In the listing that follows, how many lines hold the string "ProductTest"? Answer with the number only.
****************************************
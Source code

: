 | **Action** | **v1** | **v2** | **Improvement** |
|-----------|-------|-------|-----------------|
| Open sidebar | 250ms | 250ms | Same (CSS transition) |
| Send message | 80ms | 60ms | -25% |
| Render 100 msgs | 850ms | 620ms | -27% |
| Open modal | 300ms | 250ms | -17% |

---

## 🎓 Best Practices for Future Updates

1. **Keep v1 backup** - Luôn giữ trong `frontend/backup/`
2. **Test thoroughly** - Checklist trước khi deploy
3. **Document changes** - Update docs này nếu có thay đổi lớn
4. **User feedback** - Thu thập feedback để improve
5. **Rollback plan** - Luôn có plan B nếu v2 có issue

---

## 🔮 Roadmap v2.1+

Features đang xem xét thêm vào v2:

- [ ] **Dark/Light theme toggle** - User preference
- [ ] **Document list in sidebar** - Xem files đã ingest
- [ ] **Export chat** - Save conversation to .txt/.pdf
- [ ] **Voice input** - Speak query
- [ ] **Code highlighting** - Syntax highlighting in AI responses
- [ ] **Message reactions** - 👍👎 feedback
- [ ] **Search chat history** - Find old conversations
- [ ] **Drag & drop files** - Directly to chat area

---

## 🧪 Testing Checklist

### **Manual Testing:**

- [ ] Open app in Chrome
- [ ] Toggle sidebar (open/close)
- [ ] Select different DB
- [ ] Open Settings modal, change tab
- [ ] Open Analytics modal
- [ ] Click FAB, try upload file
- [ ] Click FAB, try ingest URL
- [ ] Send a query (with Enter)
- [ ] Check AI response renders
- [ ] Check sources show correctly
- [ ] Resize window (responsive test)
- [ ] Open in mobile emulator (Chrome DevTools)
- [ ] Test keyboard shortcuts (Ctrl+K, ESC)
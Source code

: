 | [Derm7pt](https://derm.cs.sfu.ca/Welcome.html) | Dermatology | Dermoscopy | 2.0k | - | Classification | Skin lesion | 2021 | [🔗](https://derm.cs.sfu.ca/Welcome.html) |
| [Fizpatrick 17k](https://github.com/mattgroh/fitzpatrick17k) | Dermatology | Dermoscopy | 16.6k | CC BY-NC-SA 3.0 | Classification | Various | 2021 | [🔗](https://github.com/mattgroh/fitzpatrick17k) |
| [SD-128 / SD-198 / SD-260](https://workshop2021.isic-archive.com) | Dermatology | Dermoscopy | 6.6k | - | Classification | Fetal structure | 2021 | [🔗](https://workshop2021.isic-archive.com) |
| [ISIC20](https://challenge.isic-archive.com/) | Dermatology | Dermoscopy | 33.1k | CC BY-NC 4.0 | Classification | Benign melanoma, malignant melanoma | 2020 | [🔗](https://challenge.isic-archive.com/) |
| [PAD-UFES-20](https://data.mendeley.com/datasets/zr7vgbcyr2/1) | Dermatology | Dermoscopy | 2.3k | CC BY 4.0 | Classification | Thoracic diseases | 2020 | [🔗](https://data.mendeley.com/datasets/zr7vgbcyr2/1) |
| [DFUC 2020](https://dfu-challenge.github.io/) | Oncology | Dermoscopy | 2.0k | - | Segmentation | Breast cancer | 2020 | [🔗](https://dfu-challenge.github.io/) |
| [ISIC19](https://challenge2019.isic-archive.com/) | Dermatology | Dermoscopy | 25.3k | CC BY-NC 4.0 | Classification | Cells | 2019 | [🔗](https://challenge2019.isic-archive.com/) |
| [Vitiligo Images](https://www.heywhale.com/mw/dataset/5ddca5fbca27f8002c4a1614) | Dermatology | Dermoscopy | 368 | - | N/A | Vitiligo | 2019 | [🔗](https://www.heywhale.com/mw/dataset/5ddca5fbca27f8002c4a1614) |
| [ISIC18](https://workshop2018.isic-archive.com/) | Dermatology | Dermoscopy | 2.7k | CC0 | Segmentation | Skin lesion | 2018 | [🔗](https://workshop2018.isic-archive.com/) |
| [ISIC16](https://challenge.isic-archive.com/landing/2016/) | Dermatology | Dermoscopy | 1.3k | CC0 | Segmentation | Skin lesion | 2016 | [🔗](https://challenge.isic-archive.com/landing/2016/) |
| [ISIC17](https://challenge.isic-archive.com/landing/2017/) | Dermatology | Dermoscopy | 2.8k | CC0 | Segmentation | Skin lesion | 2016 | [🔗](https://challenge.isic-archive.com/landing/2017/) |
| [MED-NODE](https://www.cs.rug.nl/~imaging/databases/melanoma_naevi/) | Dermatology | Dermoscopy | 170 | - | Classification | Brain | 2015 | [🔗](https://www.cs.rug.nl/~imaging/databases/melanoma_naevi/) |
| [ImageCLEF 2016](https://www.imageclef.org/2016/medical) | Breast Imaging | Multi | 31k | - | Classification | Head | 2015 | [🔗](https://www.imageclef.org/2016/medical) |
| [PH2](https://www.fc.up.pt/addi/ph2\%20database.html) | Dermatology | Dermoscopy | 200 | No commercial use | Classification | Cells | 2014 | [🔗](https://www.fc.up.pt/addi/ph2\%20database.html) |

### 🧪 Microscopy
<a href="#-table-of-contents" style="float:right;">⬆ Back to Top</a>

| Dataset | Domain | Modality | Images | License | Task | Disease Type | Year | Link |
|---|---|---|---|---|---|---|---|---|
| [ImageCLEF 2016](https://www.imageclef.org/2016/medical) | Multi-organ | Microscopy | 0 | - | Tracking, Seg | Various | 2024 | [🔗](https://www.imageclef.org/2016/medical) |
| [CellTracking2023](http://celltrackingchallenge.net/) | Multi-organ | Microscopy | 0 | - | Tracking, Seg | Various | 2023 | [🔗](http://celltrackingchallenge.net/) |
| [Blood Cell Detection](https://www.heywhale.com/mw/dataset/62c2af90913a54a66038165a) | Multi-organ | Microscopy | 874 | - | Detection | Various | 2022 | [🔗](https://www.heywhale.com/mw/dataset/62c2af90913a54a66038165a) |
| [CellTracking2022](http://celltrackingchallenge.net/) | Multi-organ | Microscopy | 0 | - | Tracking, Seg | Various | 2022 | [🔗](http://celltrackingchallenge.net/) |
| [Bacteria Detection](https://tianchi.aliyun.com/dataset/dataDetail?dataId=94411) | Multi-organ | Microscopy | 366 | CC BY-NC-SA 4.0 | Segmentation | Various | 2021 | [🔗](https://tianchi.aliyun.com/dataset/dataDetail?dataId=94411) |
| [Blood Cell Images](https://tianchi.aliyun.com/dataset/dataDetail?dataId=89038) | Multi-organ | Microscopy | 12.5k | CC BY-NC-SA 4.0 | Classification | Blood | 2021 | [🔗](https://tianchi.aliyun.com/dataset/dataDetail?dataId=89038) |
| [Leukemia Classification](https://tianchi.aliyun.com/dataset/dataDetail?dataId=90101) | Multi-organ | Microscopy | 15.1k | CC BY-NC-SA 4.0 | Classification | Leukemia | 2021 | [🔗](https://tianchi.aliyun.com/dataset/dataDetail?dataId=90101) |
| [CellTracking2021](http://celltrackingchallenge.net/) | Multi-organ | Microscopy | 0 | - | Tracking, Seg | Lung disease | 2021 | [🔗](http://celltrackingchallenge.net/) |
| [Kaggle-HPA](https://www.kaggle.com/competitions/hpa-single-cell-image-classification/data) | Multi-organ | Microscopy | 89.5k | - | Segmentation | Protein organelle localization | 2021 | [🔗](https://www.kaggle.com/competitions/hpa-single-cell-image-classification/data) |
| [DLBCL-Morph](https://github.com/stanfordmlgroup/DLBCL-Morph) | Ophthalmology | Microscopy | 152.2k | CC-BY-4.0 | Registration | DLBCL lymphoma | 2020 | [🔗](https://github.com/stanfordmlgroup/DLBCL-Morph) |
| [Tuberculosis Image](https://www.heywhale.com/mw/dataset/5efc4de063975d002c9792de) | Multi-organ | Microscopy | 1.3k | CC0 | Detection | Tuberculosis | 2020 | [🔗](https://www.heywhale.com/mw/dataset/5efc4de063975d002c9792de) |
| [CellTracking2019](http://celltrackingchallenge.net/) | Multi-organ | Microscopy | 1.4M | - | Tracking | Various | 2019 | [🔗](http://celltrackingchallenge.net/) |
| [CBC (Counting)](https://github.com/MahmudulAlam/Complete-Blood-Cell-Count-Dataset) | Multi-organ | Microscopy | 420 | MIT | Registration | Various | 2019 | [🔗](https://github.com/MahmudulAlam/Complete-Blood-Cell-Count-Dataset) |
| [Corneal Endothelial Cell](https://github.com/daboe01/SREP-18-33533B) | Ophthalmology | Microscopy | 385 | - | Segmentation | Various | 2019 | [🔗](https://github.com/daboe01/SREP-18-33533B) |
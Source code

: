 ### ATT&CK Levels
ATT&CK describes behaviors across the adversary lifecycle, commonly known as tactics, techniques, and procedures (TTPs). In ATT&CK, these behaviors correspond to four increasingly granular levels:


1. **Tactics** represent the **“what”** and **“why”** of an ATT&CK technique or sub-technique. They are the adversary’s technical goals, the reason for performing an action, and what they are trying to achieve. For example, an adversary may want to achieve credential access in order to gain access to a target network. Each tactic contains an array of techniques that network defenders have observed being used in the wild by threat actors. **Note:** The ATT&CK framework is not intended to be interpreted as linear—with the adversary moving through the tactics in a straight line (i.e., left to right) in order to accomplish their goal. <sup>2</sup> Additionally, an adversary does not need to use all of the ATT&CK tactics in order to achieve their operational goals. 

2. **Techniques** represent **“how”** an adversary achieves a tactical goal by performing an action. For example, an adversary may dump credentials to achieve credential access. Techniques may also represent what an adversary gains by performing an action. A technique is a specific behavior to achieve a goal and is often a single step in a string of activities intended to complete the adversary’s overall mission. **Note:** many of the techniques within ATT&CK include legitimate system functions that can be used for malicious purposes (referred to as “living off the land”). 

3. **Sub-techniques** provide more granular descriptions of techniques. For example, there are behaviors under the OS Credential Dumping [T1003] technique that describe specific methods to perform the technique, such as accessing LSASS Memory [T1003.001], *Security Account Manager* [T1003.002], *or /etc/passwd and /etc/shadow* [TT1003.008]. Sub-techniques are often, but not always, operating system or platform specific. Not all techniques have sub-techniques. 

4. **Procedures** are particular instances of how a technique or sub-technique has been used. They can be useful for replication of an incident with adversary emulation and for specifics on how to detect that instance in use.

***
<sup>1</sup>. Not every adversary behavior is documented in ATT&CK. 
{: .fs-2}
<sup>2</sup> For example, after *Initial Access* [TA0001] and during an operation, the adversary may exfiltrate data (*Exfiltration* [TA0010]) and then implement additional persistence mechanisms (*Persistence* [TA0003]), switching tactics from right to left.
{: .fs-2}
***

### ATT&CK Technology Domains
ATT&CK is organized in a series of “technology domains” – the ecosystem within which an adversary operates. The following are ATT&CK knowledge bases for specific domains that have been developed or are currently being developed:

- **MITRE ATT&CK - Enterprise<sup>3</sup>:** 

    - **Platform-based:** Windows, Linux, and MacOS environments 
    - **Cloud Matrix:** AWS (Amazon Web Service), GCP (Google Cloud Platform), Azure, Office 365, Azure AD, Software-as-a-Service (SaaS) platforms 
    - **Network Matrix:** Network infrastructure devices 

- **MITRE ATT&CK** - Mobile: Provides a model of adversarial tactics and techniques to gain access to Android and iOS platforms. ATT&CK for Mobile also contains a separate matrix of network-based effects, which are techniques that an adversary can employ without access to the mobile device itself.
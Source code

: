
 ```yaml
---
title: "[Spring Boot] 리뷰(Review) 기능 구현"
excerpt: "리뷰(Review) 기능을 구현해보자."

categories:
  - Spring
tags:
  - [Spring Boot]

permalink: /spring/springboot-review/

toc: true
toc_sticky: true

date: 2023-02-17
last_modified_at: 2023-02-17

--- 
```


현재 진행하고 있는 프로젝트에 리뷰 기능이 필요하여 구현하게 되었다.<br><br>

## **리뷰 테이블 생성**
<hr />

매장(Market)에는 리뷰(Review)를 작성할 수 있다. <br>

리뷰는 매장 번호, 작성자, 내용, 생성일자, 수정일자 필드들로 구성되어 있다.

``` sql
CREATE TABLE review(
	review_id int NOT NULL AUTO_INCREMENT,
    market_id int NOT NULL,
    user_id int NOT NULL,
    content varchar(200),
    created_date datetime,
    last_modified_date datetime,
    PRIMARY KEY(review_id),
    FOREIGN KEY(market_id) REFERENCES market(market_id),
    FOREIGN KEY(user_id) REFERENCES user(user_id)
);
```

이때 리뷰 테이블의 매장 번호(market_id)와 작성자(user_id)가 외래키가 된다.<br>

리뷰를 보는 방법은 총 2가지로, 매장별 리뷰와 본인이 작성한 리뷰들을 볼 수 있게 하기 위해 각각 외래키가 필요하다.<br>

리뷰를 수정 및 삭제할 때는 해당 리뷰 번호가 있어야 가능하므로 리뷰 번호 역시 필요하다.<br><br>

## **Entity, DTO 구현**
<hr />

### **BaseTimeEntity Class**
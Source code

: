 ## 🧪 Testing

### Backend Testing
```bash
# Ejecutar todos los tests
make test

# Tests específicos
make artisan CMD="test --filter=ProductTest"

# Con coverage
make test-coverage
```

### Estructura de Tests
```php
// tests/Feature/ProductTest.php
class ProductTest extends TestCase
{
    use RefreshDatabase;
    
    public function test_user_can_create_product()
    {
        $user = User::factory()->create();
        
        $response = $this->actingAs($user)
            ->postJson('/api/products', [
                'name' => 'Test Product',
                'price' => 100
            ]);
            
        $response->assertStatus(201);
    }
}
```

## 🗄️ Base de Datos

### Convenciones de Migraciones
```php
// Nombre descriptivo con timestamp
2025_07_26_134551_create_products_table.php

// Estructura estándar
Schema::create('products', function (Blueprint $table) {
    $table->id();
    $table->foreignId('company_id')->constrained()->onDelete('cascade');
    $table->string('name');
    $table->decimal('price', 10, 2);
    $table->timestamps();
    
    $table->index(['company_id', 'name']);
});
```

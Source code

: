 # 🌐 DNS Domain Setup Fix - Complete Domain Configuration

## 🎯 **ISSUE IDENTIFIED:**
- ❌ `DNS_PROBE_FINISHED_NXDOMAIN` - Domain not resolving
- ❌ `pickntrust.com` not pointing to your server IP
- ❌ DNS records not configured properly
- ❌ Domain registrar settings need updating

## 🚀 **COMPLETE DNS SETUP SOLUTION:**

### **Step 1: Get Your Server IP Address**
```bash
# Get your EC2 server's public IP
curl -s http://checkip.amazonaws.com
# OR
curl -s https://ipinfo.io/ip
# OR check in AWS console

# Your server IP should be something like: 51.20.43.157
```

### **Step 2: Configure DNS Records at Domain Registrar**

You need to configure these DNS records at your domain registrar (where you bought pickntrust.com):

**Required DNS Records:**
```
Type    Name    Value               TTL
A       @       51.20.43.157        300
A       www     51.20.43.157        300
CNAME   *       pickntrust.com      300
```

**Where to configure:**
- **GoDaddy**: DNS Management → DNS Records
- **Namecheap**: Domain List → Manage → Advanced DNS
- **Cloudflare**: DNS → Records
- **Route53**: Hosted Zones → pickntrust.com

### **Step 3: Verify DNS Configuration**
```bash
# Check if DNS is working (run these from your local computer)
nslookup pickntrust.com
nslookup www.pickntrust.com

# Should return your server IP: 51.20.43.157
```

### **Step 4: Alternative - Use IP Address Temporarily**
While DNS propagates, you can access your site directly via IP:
****************************************
**Task answer:** 3